─── Input data

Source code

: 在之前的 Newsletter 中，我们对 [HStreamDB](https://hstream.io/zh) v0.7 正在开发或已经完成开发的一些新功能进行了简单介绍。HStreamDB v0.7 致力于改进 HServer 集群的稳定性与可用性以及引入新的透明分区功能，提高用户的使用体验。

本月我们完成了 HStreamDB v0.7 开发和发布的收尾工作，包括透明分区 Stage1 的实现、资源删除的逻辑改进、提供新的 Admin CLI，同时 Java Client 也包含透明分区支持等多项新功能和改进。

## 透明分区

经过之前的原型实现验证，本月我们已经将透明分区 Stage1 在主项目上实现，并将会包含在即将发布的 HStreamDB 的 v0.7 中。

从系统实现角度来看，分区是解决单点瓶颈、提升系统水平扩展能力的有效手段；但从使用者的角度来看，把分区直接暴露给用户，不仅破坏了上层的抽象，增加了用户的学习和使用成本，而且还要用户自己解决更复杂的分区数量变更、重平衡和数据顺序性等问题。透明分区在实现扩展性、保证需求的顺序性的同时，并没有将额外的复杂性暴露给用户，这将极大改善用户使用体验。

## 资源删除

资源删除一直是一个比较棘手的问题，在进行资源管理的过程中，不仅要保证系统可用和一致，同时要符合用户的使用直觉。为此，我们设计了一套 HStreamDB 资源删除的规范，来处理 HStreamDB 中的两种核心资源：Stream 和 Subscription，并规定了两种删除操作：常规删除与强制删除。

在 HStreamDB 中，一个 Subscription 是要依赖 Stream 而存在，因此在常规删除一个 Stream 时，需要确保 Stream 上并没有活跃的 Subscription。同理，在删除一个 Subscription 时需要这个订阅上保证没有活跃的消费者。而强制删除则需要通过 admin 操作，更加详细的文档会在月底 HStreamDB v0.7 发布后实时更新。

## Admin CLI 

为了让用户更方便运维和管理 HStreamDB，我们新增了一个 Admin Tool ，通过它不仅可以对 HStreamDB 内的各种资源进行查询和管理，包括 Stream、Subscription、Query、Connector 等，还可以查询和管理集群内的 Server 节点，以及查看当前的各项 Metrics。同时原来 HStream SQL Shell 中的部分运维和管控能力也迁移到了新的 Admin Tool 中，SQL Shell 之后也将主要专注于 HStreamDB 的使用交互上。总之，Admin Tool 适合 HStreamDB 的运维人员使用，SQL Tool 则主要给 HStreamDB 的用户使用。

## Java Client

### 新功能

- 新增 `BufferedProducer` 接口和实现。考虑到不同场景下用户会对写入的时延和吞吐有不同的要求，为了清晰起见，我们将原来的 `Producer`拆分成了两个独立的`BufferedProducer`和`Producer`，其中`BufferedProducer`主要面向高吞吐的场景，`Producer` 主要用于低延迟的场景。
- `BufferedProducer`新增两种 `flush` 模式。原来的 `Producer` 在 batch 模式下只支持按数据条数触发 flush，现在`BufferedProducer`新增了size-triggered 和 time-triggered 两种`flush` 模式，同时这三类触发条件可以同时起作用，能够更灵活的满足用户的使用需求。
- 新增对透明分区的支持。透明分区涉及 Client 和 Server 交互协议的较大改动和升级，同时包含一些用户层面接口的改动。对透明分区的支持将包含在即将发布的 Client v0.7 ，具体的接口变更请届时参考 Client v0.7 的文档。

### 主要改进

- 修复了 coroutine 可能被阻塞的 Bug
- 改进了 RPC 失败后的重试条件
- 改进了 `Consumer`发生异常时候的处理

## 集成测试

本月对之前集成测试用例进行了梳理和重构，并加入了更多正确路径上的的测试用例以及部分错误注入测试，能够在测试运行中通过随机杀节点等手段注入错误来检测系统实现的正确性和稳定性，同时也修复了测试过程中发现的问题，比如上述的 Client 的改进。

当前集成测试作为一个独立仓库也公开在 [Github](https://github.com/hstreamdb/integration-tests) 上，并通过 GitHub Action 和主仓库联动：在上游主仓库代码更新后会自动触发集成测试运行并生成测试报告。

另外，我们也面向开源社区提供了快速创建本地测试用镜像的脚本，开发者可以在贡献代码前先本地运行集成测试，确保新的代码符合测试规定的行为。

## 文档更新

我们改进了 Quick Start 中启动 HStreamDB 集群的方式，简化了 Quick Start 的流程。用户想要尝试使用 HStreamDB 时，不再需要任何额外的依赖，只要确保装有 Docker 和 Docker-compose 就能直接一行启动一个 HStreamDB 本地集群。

──────

* Prompt:
Type out the whole of the data again, exactly as shown.

* Answer box:
Source code

: 在之前的 Newsletter 中，我们对 [HStreamDB](https://hstream.io/zh) v0.7 正在开发或已经完成开发的一些新功能进行了简单介绍。HStreamDB v0.7 致力于改进 HServer 集群的稳定性与可用性以及引入新的透明分区功能，提高用户的使用体验。

本月我们完成了 HStreamDB v0.7 开发和发布的收尾工作，包括透明分区 Stage1 的实现、资源删除的逻辑改进、提供新的 Admin CLI，同时 Java Client 也包含透明分区支持等多项新功能和改进。

## 透明分区

经过之前的原型实现验证，本月我们已经将透明分区 Stage1 在主项目上实现，并将会包含在即将发布的 HStreamDB 的 v0.7 中。

从系统实现角度来看，分区是解决单点瓶颈、提升系统水平扩展能力的有效手段；但从使用者的角度来看，把分区直接暴露给用户，不仅破坏了上层的抽象，增加了用户的学习和使用成本，而且还要用户自己解决更复杂的分区数量变更、重平衡和数据顺序性等问题。透明分区在实现扩展性、保证需求的顺序性的同时，并没有将额外的复杂性暴露给用户，这将极大改善用户使用体验。

## 资源删除

资源删除一直是一个比较棘手的问题，在进行资源管理的过程中，不仅要保证系统可用和一致，同时要符合用户的使用直觉。为此，我们设计了一套 HStreamDB 资源删除的规范，来处理 HStreamDB 中的两种核心资源：Stream 和 Subscription，并规定了两种删除操作：常规删除与强制删除。

在 HStreamDB 中，一个 Subscription 是要依赖 Stream 而存在，因此在常规删除一个 Stream 时，需要确保 Stream 上并没有活跃的 Subscription。同理，在删除一个 Subscription 时需要这个订阅上保证没有活跃的消费者。而强制删除则需要通过 admin 操作，更加详细的文档会在月底 HStreamDB v0.7 发布后实时更新。

## Admin CLI 

为了让用户更方便运维和管理 HStreamDB，我们新增了一个 Admin Tool ，通过它不仅可以对 HStreamDB 内的各种资源进行查询和管理，包括 Stream、Subscription、Query、Connector 等，还可以查询和管理集群内的 Server 节点，以及查看当前的各项 Metrics。同时原来 HStream SQL Shell 中的部分运维和管控能力也迁移到了新的 Admin Tool 中，SQL Shell 之后也将主要专注于 HStreamDB 的使用交互上。总之，Admin Tool 适合 HStreamDB 的运维人员使用，SQL Tool 则主要给 HStreamDB 的用户使用。

## Java Client

### 新功能

- 新增 `BufferedProducer` 接口和实现。考虑到不同场景下用户会对写入的时延和吞吐有不同的要求，为了清晰起见，我们将原来的 `Producer`拆分成了两个独立的`BufferedProducer`和`Producer`，其中`BufferedProducer`主要面向高吞吐的场景，`Producer` 主要用于低延迟的场景。
- `BufferedProducer`新增两种 `flush` 模式。原来的 `Producer` 在 batch 模式下只支持按数据条数触发 flush，现在`BufferedProducer`新增了size-triggered 和 time-triggered 两种`flush` 模式，同时这三类触发条件可以同时起作用，能够更灵活的满足用户的使用需求。
- 新增对透明分区的支持。透明分区涉及 Client 和 Server 交互协议的较大改动和升级，同时包含一些用户层面接口的改动。对透明分区的支持将包含在即将发布的 Client v0.7 ，具体的接口变更请届时参考 Client v0.7 的文档。

### 主要改进

- 修复了 coroutine 可能被阻塞的 Bug
- 改进了 RPC 失败后的重试条件
- 改进了 `Consumer`发生异常时候的处理

## 集成测试

本月对之前集成测试用例进行了梳理和重构，并加入了更多正确路径上的的测试用例以及部分错误注入测试，能够在测试运行中通过随机杀节点等手段注入错误来检测系统实现的正确性和稳定性，同时也修复了测试过程中发现的问题，比如上述的 Client 的改进。

当前集成测试作为一个独立仓库也公开在 [Github](https://github.com/hstreamdb/integration-tests) 上，并通过 GitHub Action 和主仓库联动：在上游主仓库代码更新后会自动触发集成测试运行并生成测试报告。

另外，我们也面向开源社区提供了快速创建本地测试用镜像的脚本，开发者可以在贡献代码前先本地运行集成测试，确保新的代码符合测试规定的行为。

## 文档更新

我们改进了 Quick Start 中启动 HStreamDB 集群的方式，简化了 Quick Start 的流程。用户想要尝试使用 HStreamDB 时，不再需要任何额外的依赖，只要确保装有 Docker 和 Docker-compose 就能直接一行启动一个 HStreamDB 本地集群。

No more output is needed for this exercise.